[Date Prev][Date Next][Thread Prev][Thread Next][Date Index][Thread Index]
Re: [Qemu-devel] [PATCH v4 1/8] fw_cfg: max access size and region size
From: |
Laszlo Ersek |
Subject: |
Re: [Qemu-devel] [PATCH v4 1/8] fw_cfg: max access size and region size are the same for MMIO data reg |
Date: |
Wed, 17 Dec 2014 09:40:34 +0100 |
User-agent: |
Mozilla/5.0 (X11; Linux x86_64; rv:31.0) Gecko/20100101 Thunderbird/31.3.0 |
On 12/17/14 09:28, Alexander Graf wrote:
>
>
>
>> Am 17.12.2014 um 08:13 schrieb Laszlo Ersek <address@hidden>:
>>
>>> On 12/16/14 21:41, Peter Maydell wrote:
>>>> On 16 December 2014 at 19:00, Laszlo Ersek <address@hidden> wrote:
>>>> The root of this question is what each of
>>>>
>>>> enum device_endian {
>>>> DEVICE_NATIVE_ENDIAN,
>>>> DEVICE_BIG_ENDIAN,
>>>> DEVICE_LITTLE_ENDIAN,
>>>> };
>>>>
>>>> means.
>>>
>>> An opening remark: endianness is a horribly confusing topic and
>>> support of more than one endianness is even worse. I may have made
>>> some inadvertent errors in this reply; if you think so please
>>> let me know and I'll have another stab at it.
>>>
>>> That said: the device_endian options indicate what a device's
>>> internal idea of its endianness is. This is most relevant if
>>> a device accepts accesses at wider than byte width
>>> (for instance, if you can read a 32-bit value from
>>> address offset 0 and also an 8-bit value from offset 3 then
>>> how do those values line up? If you read a 32-bit value then
>>> which way round is it compared to what the device's io read/write
>>> function return?).
>>>
>>> NATIVE_ENDIAN means "same order as the CPU's main data bus's
>>> natural representation". (Note that this is not necessarily
>>> the same as "the endianness the CPU currently has"; on ARM
>>> you can flip the CPU between LE and BE at runtime, which
>>> is basically inserting a byte-swizzling step between data
>>> accesses and the CPU's data bus, which is always LE for ARMv7+.)
>>>
>>> Note that RAM accessible to a KVM guest is always NATIVE_ENDIAN
>>> (because the guest vcpu reads it directly with the h/w cpu).
>>>
>>>> Consider the following call tree, which implements the splitting /
>>>> combining of an MMIO read:
>>>>
>>>> memory_region_dispatch_read() [memory.c]

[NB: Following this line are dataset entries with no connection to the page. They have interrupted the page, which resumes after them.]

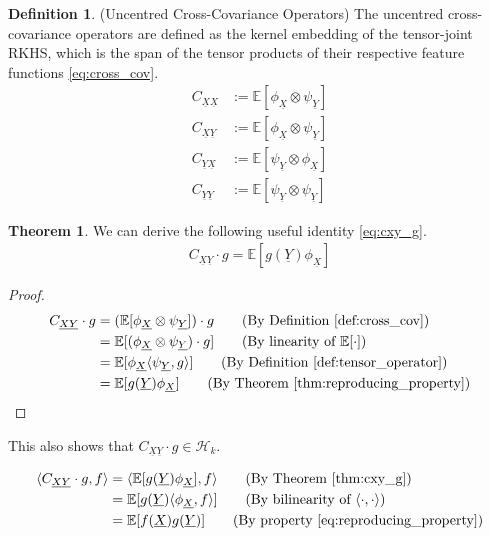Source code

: \documentclass[twoside]{article} \usepackage{aistats2017}
\theoremstyle{definition}
\newtheorem{definition}{Definition}[section]
\theoremstyle{definition}
\newtheorem{theorem}{Theorem}[section]
\theoremstyle{remark}
\newcommand{\rv}[1]{\underline{#1}}
\newcommand{\expect}[1]{{\mathbb{E}[#1]}}
\newcommand{\inner}[2]{{\langle #1, #2 \rangle}}
\newcommand{\phiX}{\phi_{\rv{X}}}
\newcommand{\psiY}{\psi_{\rv{Y}}}
\newcommand{\Cxy}{{C_{\rv{X} \rv{Y}}}}
\newcommand{\Cyx}{{C_{\rv{Y} \rv{X}}}}
\newcommand{\Cxx}{{C_{\rv{X} \rv{X}}}}
\newcommand{\Cyy}{{C_{\rv{Y} \rv{Y}}}}
\begin{document}
	\begin{definition} \label{def:cross_cov}
		(Uncentred Cross-Covariance Operators)
		The uncentred cross-covariance operators are defined as the kernel embedding of the tensor-joint RKHS, which is the span of the tensor products of their respective feature functions \eqref{eq:cross_cov}.
		\begin{equation}
		\begin{aligned}
			\Cxx &:= \expect{\phiX \otimes \psiY} \\
			\Cxy &:= \expect{\phiX \otimes \psiY} \\
			\Cyx &:= \expect{\psiY \otimes \phiX} \\
			\Cyy &:= \expect{\psiY \otimes \psiY}
		\label{eq:cross_cov}
		\end{aligned}
		\end{equation}		
	\end{definition}

	\begin{theorem} \label{thm:cxy_g}
		We can derive the following useful identity \eqref{eq:cxy_g}.
		\begin{equation}
		\begin{aligned}
			\Cxy \cdot g = \expect{g(\rv{Y}) \phiX}
		\label{eq:cxy_g}
		\end{aligned}
		\end{equation}
	
		\begin{proof}
		\begin{align*}
			\Cxy \cdot g &=  (\expect{\phiX \otimes \psiY}) \cdot g \tag{By Definition \ref{def:cross_cov}} \\
			&= \expect{(\phiX \otimes \psiY) \cdot g} \tag{By linearity of $\expect{\cdot}$} \\
			&= \expect{\phiX \inner{\psiY}{g}} \tag{By Definition \ref{def:tensor_operator}} \\
			&= \expect{g(\rv{Y}) \phiX} \tag{By Theorem \ref{thm:reproducing_property}}
		\end{align*}
		\end{proof}
		
		This also shows that $\Cxy \cdot g \in \mathcal{H}_{k}$.
	\end{theorem}
		
		
		\begin{align*}
			\inner{\Cxy \cdot g}{f} &= \inner{\expect{g(\rv{Y}) \phiX}}{f} \tag{By Theorem \ref{thm:cxy_g}}\\
			&= \expect{g(\rv{Y}) \inner{\phiX}{f}} \tag{By bilinearity of $\inner{\cdot}{\cdot}$} \\
			&= \expect{f(\rv{X}) g(\rv{Y})} \tag{By property \eqref{eq:reproducing_property}}
		\end{align*}	
			
\end{document}
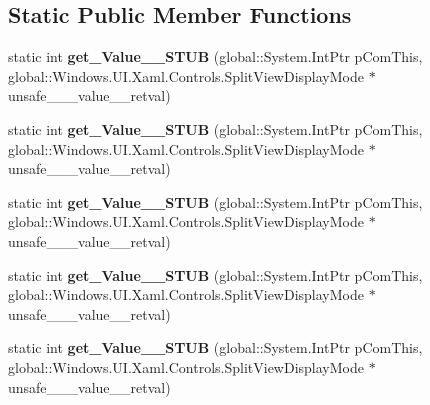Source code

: \subsection*{Static Public Member Functions}
\begin{DoxyCompactItemize}
\item 
\mbox{\label{struct_system_1_1_nullable___a___windows___u_i___xaml___controls___split_view_display_mode___v_______impl_1_1_vtbl_ad3c57b3e54520bee011dd20232479304}} 
static int {\bfseries get\+\_\+\+Value\+\_\+\+\_\+\+S\+T\+UB} (global\+::\+System.\+Int\+Ptr p\+Com\+This, global\+::\+Windows.\+U\+I.\+Xaml.\+Controls.\+Split\+View\+Display\+Mode $\ast$unsafe\+\_\+\+\_\+\+\_\+value\+\_\+\+\_\+retval)
\item 
\mbox{\label{struct_system_1_1_nullable___a___windows___u_i___xaml___controls___split_view_display_mode___v_______impl_1_1_vtbl_ad3c57b3e54520bee011dd20232479304}} 
static int {\bfseries get\+\_\+\+Value\+\_\+\+\_\+\+S\+T\+UB} (global\+::\+System.\+Int\+Ptr p\+Com\+This, global\+::\+Windows.\+U\+I.\+Xaml.\+Controls.\+Split\+View\+Display\+Mode $\ast$unsafe\+\_\+\+\_\+\+\_\+value\+\_\+\+\_\+retval)
\item 
\mbox{\label{struct_system_1_1_nullable___a___windows___u_i___xaml___controls___split_view_display_mode___v_______impl_1_1_vtbl_ad3c57b3e54520bee011dd20232479304}} 
static int {\bfseries get\+\_\+\+Value\+\_\+\+\_\+\+S\+T\+UB} (global\+::\+System.\+Int\+Ptr p\+Com\+This, global\+::\+Windows.\+U\+I.\+Xaml.\+Controls.\+Split\+View\+Display\+Mode $\ast$unsafe\+\_\+\+\_\+\+\_\+value\+\_\+\+\_\+retval)
\item 
\mbox{\label{struct_system_1_1_nullable___a___windows___u_i___xaml___controls___split_view_display_mode___v_______impl_1_1_vtbl_ad3c57b3e54520bee011dd20232479304}} 
static int {\bfseries get\+\_\+\+Value\+\_\+\+\_\+\+S\+T\+UB} (global\+::\+System.\+Int\+Ptr p\+Com\+This, global\+::\+Windows.\+U\+I.\+Xaml.\+Controls.\+Split\+View\+Display\+Mode $\ast$unsafe\+\_\+\+\_\+\+\_\+value\+\_\+\+\_\+retval)
\item 
\mbox{\label{struct_system_1_1_nullable___a___windows___u_i___xaml___controls___split_view_display_mode___v_______impl_1_1_vtbl_ad3c57b3e54520bee011dd20232479304}} 
static int {\bfseries get\+\_\+\+Value\+\_\+\+\_\+\+S\+T\+UB} (global\+::\+System.\+Int\+Ptr p\+Com\+This, global\+::\+Windows.\+U\+I.\+Xaml.\+Controls.\+Split\+View\+Display\+Mode $\ast$unsafe\+\_\+\+\_\+\+\_\+value\+\_\+\+\_\+retval)
\end{DoxyCompactItemize}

>>>> memory_region_dispatch_read1()
>>>> access_with_adjusted_size()
>>>> memory_region_big_endian()
>>>> for each byte in the wide access:
>>>> memory_region_read_accessor()
>>>> fw_cfg_data_mem_read() [hw/nvram/fw_cfg.c]
>>>> fw_cfg_read()
>>>> adjust_endianness()
>>>> memory_region_wrong_endianness()
>>>> bswapXX()
>>>>
>>>> The function access_with_adjusted_size() always iterates over the MMIO
>>>> address range in incrementing address order. However, it can calculate
>>>> the shift count for memory_region_read_accessor() in two ways.
>>>>
>>>> When memory_region_big_endian() returns "true", the shift count
>>>> decreases as the MMIO address increases.
>>>>
>>>> When memory_region_big_endian() returns "false", the shift count
>>>> increases as the MMIO address increases.
>>>
>>> Yep, because this is how the device has told us that it thinks
>>> of accesses as being put together.
>>>
>>> The column in your table "host value" is the 16 bit value read from
>>> the device, ie what we have decided (based on device_endian) that
>>> it would have returned us if it had supported a 16 bit read directly
>>> itself. BE devices compose 16 bit values with the high byte first,
>>> LE devices with the low byte first, and native-endian devices
>>> in the same order as guest-endianness.
>>>
>>>> In memory_region_read_accessor(), the shift count is used for a logical
>>>> (ie. numeric) bitwise left shift (<<). That operator works with numeric
>>>> values and hides (ie. accounts for) host endianness.
>>>>
>>>> Let's consider
>>>> - an array of two bytes, [0xaa, 0xbb],
>>>> - a uint16_t access made from the guest,
>>>> - and all twelve possible cases.
>>>>
>>>> In the table below, the "host", "guest" and "device_endian" columns are
>>>> input variables. The columns to the right are calculated / derived
>>>> values. The arrows above the columns show the data dependencies.
>>>>
>>>> After memory_region_dispatch_read1() constructs the value that is
>>>> visible in the "host value" column, it is passed to adjust_endianness().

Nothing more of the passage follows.